How to K8s: Pull, Edit, and Push a Docker Image
Set sail with K8s with part four in the How to K8s series! Let us take you through how to pull, edit, and push a Docker image.
In order to access a Docker container of your own design in Kubernetes, you’ll likely first have to push the container’s image to Docker Hub, because by default, Kubernetes wants to pull any images defined in its YAML file from Docker Hub. Today, we’ll run through the basics to get you started.
It is worth noting that creating a Dockerfile will allow you to easily document, build, and manage your images, but we’ll start off with a look at a quick method for testing purposes.
First, you’ll need to install Docker locally. Once you have Docker installed, you’ll be able to pull any image you like from the massive number of resources available in Docker Hub. Once you’ve found the base image you’d like to build upon, you can simply run:
docker pull <image_name></image_name>
For the sake of a working example, let’s go ahead and pull the latest Ubuntu image:
docker pull ubuntu:latest
This will pull the image from Docker Hub down to your local machine. To spin up the Docker container and gain access to a pseudo-terminal running therein, simply run:
docker run -it ubuntu
This will give you root access to the running container. From there, you will be able to make changes to the Docker container. These changes can be anything you like – configuration of resources already in the container, installation of new resources, or even newly written code. Just for the fun of it, let’s install Python in our newly spun-up container.
apt-get install python3
Then, after exiting the running container, you will need to create an account on Docker Hub, and then log in from the command line with your newly minted credentials, like so:
Login with your Docker ID to push and pull images from Docker Hub. If you don't have a Docker ID, head over to https://hub.docker.com to create one.

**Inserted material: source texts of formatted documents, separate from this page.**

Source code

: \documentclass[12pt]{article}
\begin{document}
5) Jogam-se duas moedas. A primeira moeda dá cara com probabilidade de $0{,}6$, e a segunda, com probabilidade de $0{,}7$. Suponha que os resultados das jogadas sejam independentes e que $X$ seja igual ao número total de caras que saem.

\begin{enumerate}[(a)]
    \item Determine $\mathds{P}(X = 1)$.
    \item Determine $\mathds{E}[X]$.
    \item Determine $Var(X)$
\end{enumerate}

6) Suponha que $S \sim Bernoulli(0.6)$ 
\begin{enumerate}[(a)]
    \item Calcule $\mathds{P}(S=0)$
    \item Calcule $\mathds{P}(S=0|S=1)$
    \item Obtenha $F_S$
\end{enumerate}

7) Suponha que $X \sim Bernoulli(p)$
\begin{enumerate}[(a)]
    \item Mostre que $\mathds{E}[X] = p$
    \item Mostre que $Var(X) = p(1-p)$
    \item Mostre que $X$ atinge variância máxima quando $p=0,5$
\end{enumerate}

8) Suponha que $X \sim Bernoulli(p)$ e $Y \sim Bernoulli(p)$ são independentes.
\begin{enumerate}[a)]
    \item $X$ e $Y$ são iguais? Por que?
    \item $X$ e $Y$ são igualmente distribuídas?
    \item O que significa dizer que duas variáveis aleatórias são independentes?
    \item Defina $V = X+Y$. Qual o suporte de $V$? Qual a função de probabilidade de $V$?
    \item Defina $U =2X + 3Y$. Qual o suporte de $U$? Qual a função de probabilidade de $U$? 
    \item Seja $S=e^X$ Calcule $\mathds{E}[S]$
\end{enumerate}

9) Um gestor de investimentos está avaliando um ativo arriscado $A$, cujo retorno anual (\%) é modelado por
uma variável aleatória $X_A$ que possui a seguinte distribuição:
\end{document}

Once you’ve entered your credentials, you will need to create a repository within your Docker Hub account. To do this, you’ll need to use the Docker Hub UI.
Next, we’ll need to get the ID of the container in which we updated the base Ubuntu image, like so:
docker ps -a
CONTAINER ID IMAGE COMMAND CREATED
1459bfefa0de ubuntu "/bin/bash" 42 minutes ago
STATUS PORTS NAMES
Up 42 minutes 0.0.0.0:8888->8888/tcp blissful_lamarr
With the container’s ID in hand, we can now commit our changes locally:
docker commit 1459bfefa0de jdvincent/ubuntu-python3.8
And finally, you can push the image to Docker Hub with the following:
docker push jdvincent/ubuntu-python3.8
And voila! The updated image (jdvincent/ubuntu-python3.8) can now be passed in any Kubernetes YAML file, and it will be available to Kubernetes!
By default, Kubernetes looks for Docker images in Docker Hub. In order to make changes to the Docker image you’d like to use in Kubernetes, you’ll most likely need to commit an image locally, and then push that image up to Docker Hub.